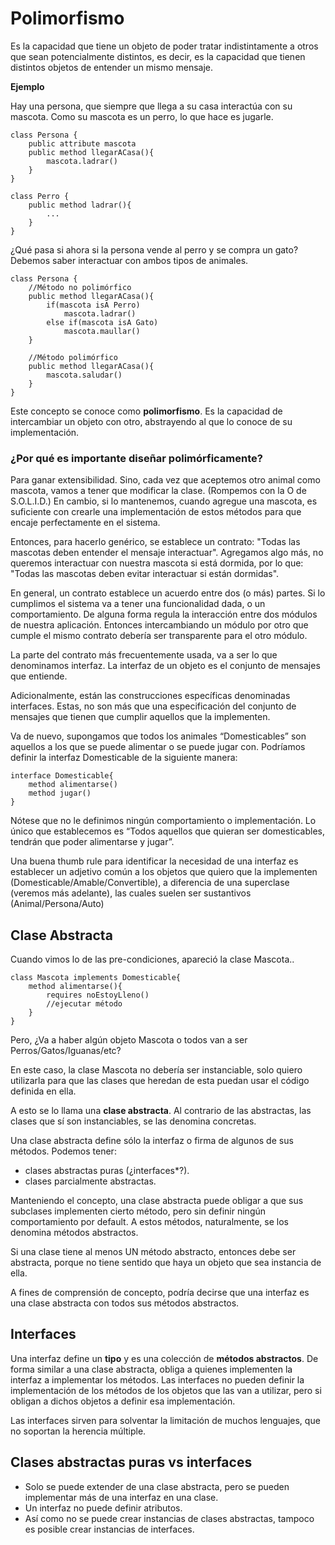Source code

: # Polimorfismo

Es la capacidad que tiene un objeto de poder tratar indistintamente a otros que sean potencialmente distintos, es decir, es la capacidad que tienen distintos objetos de entender un mismo mensaje.

**Ejemplo**

Hay una persona, que siempre que llega a su casa interactúa con su mascota. Como su mascota es un perro, lo que hace es jugarle.

```text
class Persona {
    public attribute mascota
    public method llegarACasa(){
        mascota.ladrar()
    }
}

class Perro {
    public method ladrar(){
        ...
    }
}
```

¿Qué pasa si ahora si la persona vende al perro y se compra un gato? Debemos saber interactuar con ambos tipos de animales.

```text
class Persona {    
    //Método no polimórfico
    public method llegarACasa(){
        if(mascota isA Perro)
            mascota.ladrar()
        else if(mascota isA Gato)
            mascota.maullar()
    }

    //Método polimórfico
    public method llegarACasa(){
        mascota.saludar()
    }
}
```

Este concepto se conoce como **polimorfismo**. Es la capacidad de intercambiar un objeto con otro, abstrayendo al que lo conoce de su implementación.

### ¿Por qué es importante diseñar polimórficamente?

Para ganar extensibilidad. Sino, cada vez que aceptemos otro animal como mascota, vamos a tener que modificar la clase. \(Rompemos con la O de S.O.L.I.D.\) En cambio, si lo mantenemos, cuando agregue una mascota, es suficiente con crearle una implementación de estos métodos para que encaje perfectamente en el sistema.

Entonces, para hacerlo genérico, se establece un contrato: "Todas las mascotas deben entender el mensaje interactuar". Agregamos algo más, no queremos interactuar con nuestra mascota si está dormida, por lo que: "Todas las mascotas deben evitar interactuar si están dormidas".

En general, un contrato establece un acuerdo entre dos \(o más\) partes. Si lo cumplimos el sistema va a tener una funcionalidad dada, o un comportamiento. De alguna forma regula la interacción entre dos módulos de nuestra aplicación. Entonces intercambiando un módulo por otro que cumple el mismo contrato debería ser transparente para el otro módulo.

La parte del contrato más frecuentemente usada, va a ser lo que denominamos interfaz. La interfaz de un objeto es el conjunto de mensajes que entiende.

Adicionalmente, están las construcciones específicas denominadas interfaces. Estas, no son más que una especificación del conjunto de mensajes que tienen que cumplir aquellos que la implementen.

Va de nuevo, supongamos que todos los animales “Domesticables” son aquellos a los que se puede alimentar o se puede jugar con. Podríamos definir la interfaz Domesticable de la siguiente manera:

```text
interface Domesticable{
    method alimentarse()
    method jugar()
}
```

Nótese que no le definimos ningún comportamiento o implementación. Lo único que establecemos es “Todos aquellos que quieran ser domesticables, tendrán que poder alimentarse y jugar”.

Una buena thumb rule para identificar la necesidad de una interfaz es establecer un adjetivo común a los objetos que quiero que la implementen \(Domesticable/Amable/Convertible\), a diferencia de una superclase \(veremos más adelante\), las cuales suelen ser sustantivos \(Animal/Persona/Auto\)

## Clase Abstracta

Cuando vimos lo de las pre-condiciones, apareció la clase Mascota..

```text
class Mascota implements Domesticable{
    method alimentarse(){
        requires noEstoyLleno()
        //ejecutar método
    }
}
```

Pero, ¿Va a haber algún objeto Mascota o todos van a ser Perros/Gatos/Iguanas/etc?

En este caso, la clase Mascota no debería ser instanciable, solo quiero utilizarla para que las clases que heredan de esta puedan usar el código definida en ella.

A esto se lo llama una **clase abstracta**. Al contrario de las abstractas, las clases que sí son instanciables, se las denomina concretas.

Una clase abstracta define sólo la interfaz o firma de algunos de sus métodos. Podemos tener:

* clases abstractas puras \(¿interfaces\*?\).
* clases parcialmente abstractas.

Manteniendo el concepto, una clase abstracta puede obligar a que sus subclases implementen cierto método, pero sin definir ningún comportamiento por default. A estos métodos, naturalmente, se los denomina métodos abstractos.

Si una clase tiene al menos UN método abstracto, entonces debe ser abstracta, porque no tiene sentido que haya un objeto que sea instancia de ella.

A fines de comprensión de concepto, podría decirse que una interfaz es una clase abstracta con todos sus métodos abstractos.

## Interfaces

Una interfaz define un **tipo** y es una colección de **métodos abstractos**. De forma similar a una clase abstracta, obliga a quienes implementen la interfaz a implementar los métodos. Las interfaces no pueden definir la implementación de los métodos de los objetos que las van a utilizar, pero si obligan a dichos objetos a definir esa implementación.

Las interfaces sirven para solventar la limitación de muchos lenguajes, que no soportan la herencia múltiple.

## Clases abstractas puras vs interfaces

* Solo se puede extender de una clase abstracta, pero se pueden implementar más de una interfaz en una clase.
* Un interfaz no puede definir atributos.
* Así como no se puede crear instancias de clases abstractas, tampoco es posible crear instancias de interfaces.

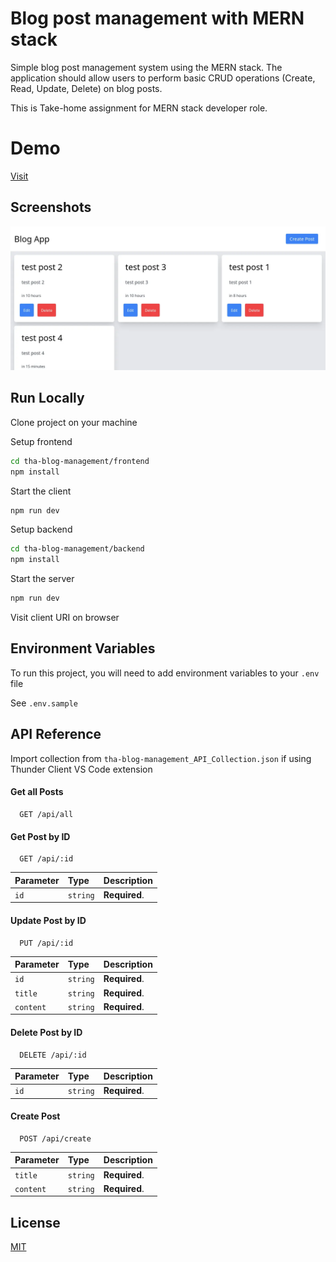 # Blog post management with MERN stack

Simple blog post management system using the MERN stack. The application should allow users to perform basic CRUD operations (Create, Read, Update, Delete) on blog posts.

This is Take-home assignment for MERN stack developer role.

# Demo

[Visit](https://tha-blog-management.vercel.app/)

## Screenshots

![App Screenshot](./app.webp)

## Run Locally

Clone project on your machine

Setup frontend

```sh
cd tha-blog-management/frontend
npm install
```

Start the client
```sh
npm run dev
```

Setup backend

```sh
cd tha-blog-management/backend
npm install
```

Start the server
```sh
npm run dev
```

Visit client URI on browser

## Environment Variables

To run this project, you will need to add environment variables to your `.env` file

See `.env.sample`

## API Reference

Import collection from `tha-blog-management_API_Collection.json` if using Thunder Client VS Code extension

#### Get all Posts

```http
  GET /api/all
```

#### Get Post by ID

```http
  GET /api/:id
```

| Parameter | Type     | Description                |
| :-------- | :------- | :------------------------- |
| `id` | `string` | **Required**. |

#### Update Post by ID

```http
  PUT /api/:id
```

| Parameter | Type     | Description                |
| :-------- | :------- | :------------------------- |
| `id` | `string` | **Required**. |
| `title` | `string` | **Required**. |
| `content` | `string` | **Required**. |

#### Delete Post by ID

```http
  DELETE /api/:id
```

| Parameter | Type     | Description                |
| :-------- | :------- | :------------------------- |
| `id` | `string` | **Required**. |

#### Create Post

```http
  POST /api/create
```

| Parameter | Type     | Description                |
| :-------- | :------- | :------------------------- |
| `title` | `string` | **Required**. |
| `content` | `string` | **Required**. |

## License

[MIT](https://choosealicense.com/licenses/mit/)
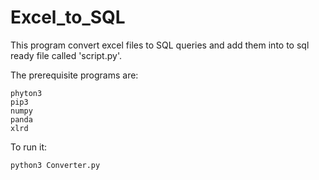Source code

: # Excel_to_SQL
This program convert excel files to SQL queries and add them into to sql ready file called 'script.py'.

The prerequisite programs are:
```
phyton3
pip3
numpy
panda
xlrd
```
To run it:
```diff
python3 Converter.py
```
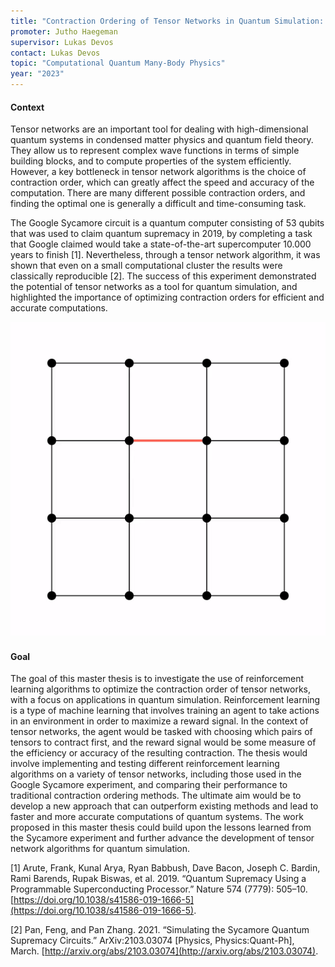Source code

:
 ```yaml
---
title: "Contraction Ordering of Tensor Networks in Quantum Simulation: Lessons from the Google Sycamore Experiment"
promoter: Jutho Haegeman
supervisor: Lukas Devos
contact: Lukas Devos
topic: "Computational Quantum Many-Body Physics"
year: "2023"
---
```


#### Context

Tensor networks are an important tool for dealing with high-dimensional quantum systems in condensed matter physics and quantum field theory. They allow us to represent complex wave functions in terms of simple building blocks, and to compute properties of the system efficiently. However, a key bottleneck in tensor network algorithms is the choice of contraction order, which can greatly affect the speed and accuracy of the computation. There are many different possible contraction orders, and finding the optimal one is generally a difficult and time-consuming task.

The Google Sycamore circuit is a quantum computer consisting of 53 qubits that was used to claim quantum supremacy in 2019, by completing a task that Google claimed would take a state-of-the-art supercomputer 10.000 years to finish \[1\]. Nevertheless, through a tensor network algorithm, it was shown that even on a small computational cluster the results were classically reproducible \[2\]. The success of this experiment demonstrated the potential of tensor networks as a tool for quantum simulation, and highlighted the importance of optimizing contraction orders for efficient and accurate computations.

![Contracting a Tensor Network](/images/thesistopics/2023LDevos1-1.gif)

#### Goal

The goal of this master thesis is to investigate the use of reinforcement learning algorithms to optimize the contraction order of tensor networks, with a focus on applications in quantum simulation. Reinforcement learning is a type of machine learning that involves training an agent to take actions in an environment in order to maximize a reward signal. In the context of tensor networks, the agent would be tasked with choosing which pairs of tensors to contract first, and the reward signal would be some measure of the efficiency or accuracy of the resulting contraction. The thesis would involve implementing and testing different reinforcement learning algorithms on a variety of tensor networks, including those used in the Google Sycamore experiment, and comparing their performance to traditional contraction ordering methods. The ultimate aim would be to develop a new approach that can outperform existing methods and lead to faster and more accurate computations of quantum systems. The work proposed in this master thesis could build upon the lessons learned from the Sycamore experiment and further advance the development of tensor network algorithms for quantum simulation.

\[1\] Arute, Frank, Kunal Arya, Ryan Babbush, Dave Bacon, Joseph C. Bardin, Rami Barends, Rupak Biswas, et al. 2019. “Quantum Supremacy Using a Programmable Superconducting Processor.” Nature 574 (7779): 505–10. [https://doi.org/10.1038/s41586-019-1666-5](https://doi.org/10.1038/s41586-019-1666-5).

\[2\] Pan, Feng, and Pan Zhang. 2021. “Simulating the Sycamore Quantum Supremacy Circuits.” ArXiv:2103.03074 [Physics, Physics:Quant-Ph], March. [http://arxiv.org/abs/2103.03074](http://arxiv.org/abs/2103.03074).
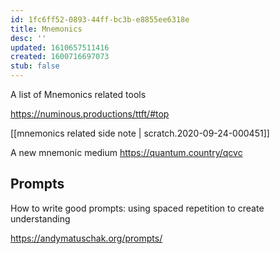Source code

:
 ```yaml
---
id: 1fc6ff52-0893-44ff-bc3b-e8855ee6318e
title: Mnemonics
desc: ''
updated: 1610657511416
created: 1600716697073
stub: false
---
```


A list of Mnemonics related tools 

https://numinous.productions/ttft/#top

[[mnemonics related side note | scratch.2020-09-24-000451]] 


A new mnemonic medium 
https://quantum.country/qcvc



## Prompts 

How to write good prompts: using spaced repetition to create understanding

https://andymatuschak.org/prompts/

──────────────────────────────

Return only the lines running from the start of the entries above to the line that contains "Entonces, para hacerlo", inclusive, and omit every picture.

Solution:
Source code

: # Polimorfismo

Es la capacidad que tiene un objeto de poder tratar indistintamente a otros que sean potencialmente distintos, es decir, es la capacidad que tienen distintos objetos de entender un mismo mensaje.

**Ejemplo**

Hay una persona, que siempre que llega a su casa interactúa con su mascota. Como su mascota es un perro, lo que hace es jugarle.

```text
class Persona {
    public attribute mascota
    public method llegarACasa(){
        mascota.ladrar()
    }
}

class Perro {
    public method ladrar(){
        ...
    }
}
```

¿Qué pasa si ahora si la persona vende al perro y se compra un gato? Debemos saber interactuar con ambos tipos de animales.

```text
class Persona {    
    //Método no polimórfico
    public method llegarACasa(){
        if(mascota isA Perro)
            mascota.ladrar()
        else if(mascota isA Gato)
            mascota.maullar()
    }

    //Método polimórfico
    public method llegarACasa(){
        mascota.saludar()
    }
}
```

Este concepto se conoce como **polimorfismo**. Es la capacidad de intercambiar un objeto con otro, abstrayendo al que lo conoce de su implementación.

### ¿Por qué es importante diseñar polimórficamente?

Para ganar extensibilidad. Sino, cada vez que aceptemos otro animal como mascota, vamos a tener que modificar la clase. \(Rompemos con la O de S.O.L.I.D.\) En cambio, si lo mantenemos, cuando agregue una mascota, es suficiente con crearle una implementación de estos métodos para que encaje perfectamente en el sistema.

Entonces, para hacerlo genérico, se establece un contrato: "Todas las mascotas deben entender el mensaje interactuar". Agregamos algo más, no queremos interactuar con nuestra mascota si está dormida, por lo que: "Todas las mascotas deben evitar interactuar si están dormidas".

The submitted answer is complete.